I'm trying to implement the Swedish "Robbers language" in Java. It's basically just replacing each consonant with itself, followed by a "o", followed by itself again. I thought I had it working with this code
str.replaceAll("[bcdfghjklmnpqrstvwxz]+", "$0o$0");
but it fails when there are two or more subsequent consonants, for example
String str = "horse";
It should produce hohororsose
, but instead I get hohorsorse
. I'm guessing the replacement somehow messes up the matching indexes in the original string. How can I make it work?
str.replaceAll("[bcdfghjklmnpqrstvwxz]", "$0o$0");
Remove the +
quantifier as it will group consonants.
// when using a greedy quantifier
horse
h | o | rs | e
hoh | o | rsors | e
A plus sign matches one or more of the preceding character, class, or subpattern. For example a+ matches ab and aaab. But unlike a* and a?, the pattern a+ does not match at the beginning of strings that lack an "a" character.

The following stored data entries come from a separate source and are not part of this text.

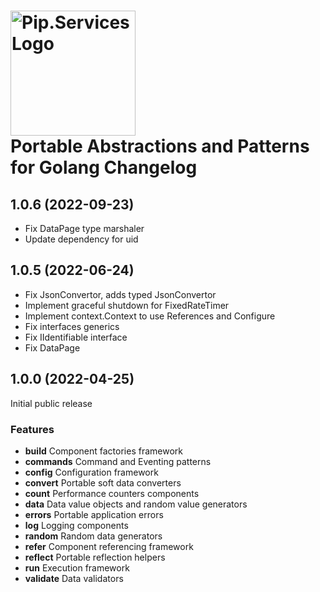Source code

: # <img src="https://uploads-ssl.webflow.com/5ea5d3315186cf5ec60c3ee4/5edf1c94ce4c859f2b188094_logo.svg" alt="Pip.Services Logo" width="200"> <br/> Portable Abstractions and Patterns for Golang Changelog

## <a name="1.0.6"></a> 1.0.6 (2022-09-23)

- Fix DataPage type marshaler
- Update dependency for uid

## <a name="1.0.5"></a> 1.0.5 (2022-06-24)

- Fix JsonConvertor, adds typed JsonConvertor
- Implement graceful shutdown for FixedRateTimer
- Implement context.Context to use References and Configure
- Fix interfaces generics
- Fix IIdentifiable interface
- Fix DataPage

## <a name="1.0.0"></a> 1.0.0 (2022-04-25)

Initial public release

### Features

* **build** Component factories framework
* **commands** Command and Eventing patterns
* **config** Configuration framework
* **convert** Portable soft data converters
* **count** Performance counters components
* **data** Data value objects and random value generators
* **errors** Portable application errors
* **log** Logging components
* **random** Random data generators
* **refer** Component referencing framework
* **reflect** Portable reflection helpers
* **run** Execution framework
* **validate** Data validators

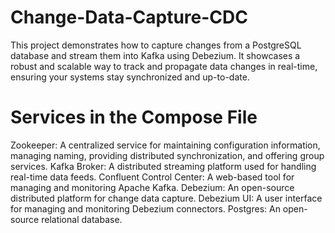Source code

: # Change-Data-Capture-CDC
This project demonstrates how to capture changes from a PostgreSQL database and stream them into Kafka using Debezium. It showcases a robust and scalable way to track and propagate data changes in real-time, ensuring your systems stay synchronized and up-to-date.
# Services in the Compose File
Zookeeper: A centralized service for maintaining configuration information, managing naming, providing distributed synchronization, and offering group services.
Kafka Broker: A distributed streaming platform used for handling real-time data feeds.
Confluent Control Center: A web-based tool for managing and monitoring Apache Kafka.
Debezium: An open-source distributed platform for change data capture.
Debezium UI: A user interface for managing and monitoring Debezium connectors.
Postgres: An open-source relational database.

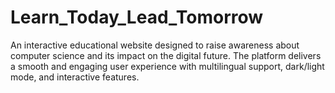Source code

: # Learn_Today_Lead_Tomorrow
An interactive educational website designed to raise awareness about computer science and its impact on the digital future.   The platform delivers a smooth and engaging user experience with multilingual support, dark/light mode, and interactive features.
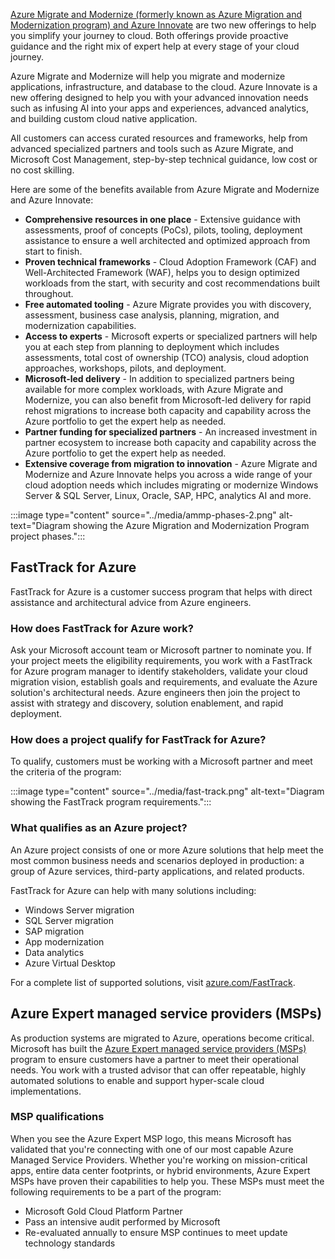
[Azure Migrate and Modernize (formerly known as Azure Migration and Modernization program) and Azure Innovate](https://azure.microsoft.com/solutions/migration/migrate-modernize-innovate/) are two new offerings to help you simplify your journey to cloud. Both offerings provide proactive guidance and the right mix of expert help at every stage of your cloud journey.

Azure Migrate and Modernize will help you migrate and modernize applications, infrastructure, and database to the cloud. Azure Innovate is a new offering designed to help you with your advanced innovation needs such as infusing AI into your apps and experiences, advanced analytics, and building custom cloud native application.
 
All customers can access curated resources and frameworks, help from advanced specialized partners and tools such as Azure Migrate, and Microsoft Cost Management, step-by-step technical guidance, low cost or no cost skilling.

Here are some of the benefits available from Azure Migrate and Modernize and Azure Innovate:

- **Comprehensive resources in one place** - Extensive guidance with assessments, proof of concepts (PoCs), pilots, tooling, deployment assistance to ensure a well architected and optimized approach from start to finish.
- **Proven technical frameworks** - Cloud Adoption Framework (CAF) and Well-Architected Framework (WAF), helps you to design optimized workloads from the start, with security and cost recommendations built throughout.
- **Free automated tooling** - Azure Migrate provides you with discovery, assessment, business case analysis, planning, migration, and modernization capabilities.
- **Access to experts** - Microsoft experts or specialized partners will help you at each step from planning to deployment which includes assessments, total cost of ownership (TCO) analysis, cloud adoption approaches, workshops, pilots, and deployment.
- **Microsoft-led delivery** - In addition to specialized partners being available for more complex workloads, with Azure Migrate and Modernize, you can also benefit from Microsoft-led delivery for rapid rehost migrations to increase both capacity and capability across the Azure portfolio to get the expert help as needed.
- **Partner funding for specialized partners** - An increased investment in partner ecosystem to increase both capacity and capability across the Azure portfolio to get the expert help as needed.
- **Extensive coverage from migration to innovation** - Azure Migrate and Modernize and Azure Innovate helps you across a wide range of your cloud adoption needs which includes migrating or modernize Windows Server & SQL Server, Linux, Oracle, SAP, HPC, analytics AI and more.


:::image type="content" source="../media/ammp-phases-2.png" alt-text="Diagram showing the Azure Migration and Modernization Program project phases.":::


## FastTrack for Azure

FastTrack for Azure is a customer success program that helps with direct assistance and architectural advice from Azure engineers.

### How does FastTrack for Azure work?

Ask your Microsoft account team or Microsoft partner to nominate you. If your project meets the eligibility requirements, you work with a FastTrack for Azure program manager to identify stakeholders, validate your cloud migration vision, establish goals and requirements, and evaluate the Azure solution's architectural needs. Azure engineers then join the project to assist with strategy and discovery, solution enablement, and rapid deployment.

### How does a project qualify for FastTrack for Azure?

To qualify, customers must be working with a Microsoft partner and meet the criteria of the program:

:::image type="content" source="../media/fast-track.png" alt-text="Diagram showing the FastTrack program requirements.":::

### What qualifies as an Azure project?

An Azure project consists of one or more Azure solutions that help meet the most common business needs and scenarios deployed in production: a group of Azure services, third-party applications, and related products.

FastTrack for Azure can help with many solutions including:

- Windows Server migration
- SQL Server migration
- SAP migration
- App modernization
- Data analytics
- Azure Virtual Desktop

For a complete list of supported solutions, visit [azure.com/FastTrack](https://azure.microsoft.com/pricing/offers/azure-fasttrack/).

## Azure Expert managed service providers (MSPs)

As production systems are migrated to Azure, operations become critical. Microsoft has built the [Azure Expert managed service providers (MSPs)](https://www.microsoft.com/azure/partners/azureexpertmsp?filters=all) program to ensure customers have a partner to meet their operational needs. You work with a trusted advisor that can offer repeatable, highly automated solutions to enable and support hyper-scale cloud implementations.

### MSP qualifications

When you see the Azure Expert MSP logo, this means Microsoft has validated that you're connecting with one of our most capable Azure Managed Service Providers. Whether you're working on mission-critical apps, entire data center footprints, or hybrid environments, Azure Expert MSPs have proven their capabilities to help you. These MSPs must meet the following requirements to be a part of the program:

- Microsoft Gold Cloud Platform Partner
- Pass an intensive audit performed by Microsoft
- Re-evaluated annually to ensure MSP continues to meet update technology standards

https://autohotkey.com/docs/misc/RegEx-QuickRef.htm
+
means: Between one and unlimited times, as many times as possible, giving back as needed (greedy)
+?
means: Between one and unlimited times, as few times as possible, expanding as needed (lazy)
{1}
means: Exactly 1 time (meaningless quantifier)
In your case you don't need a quantifier.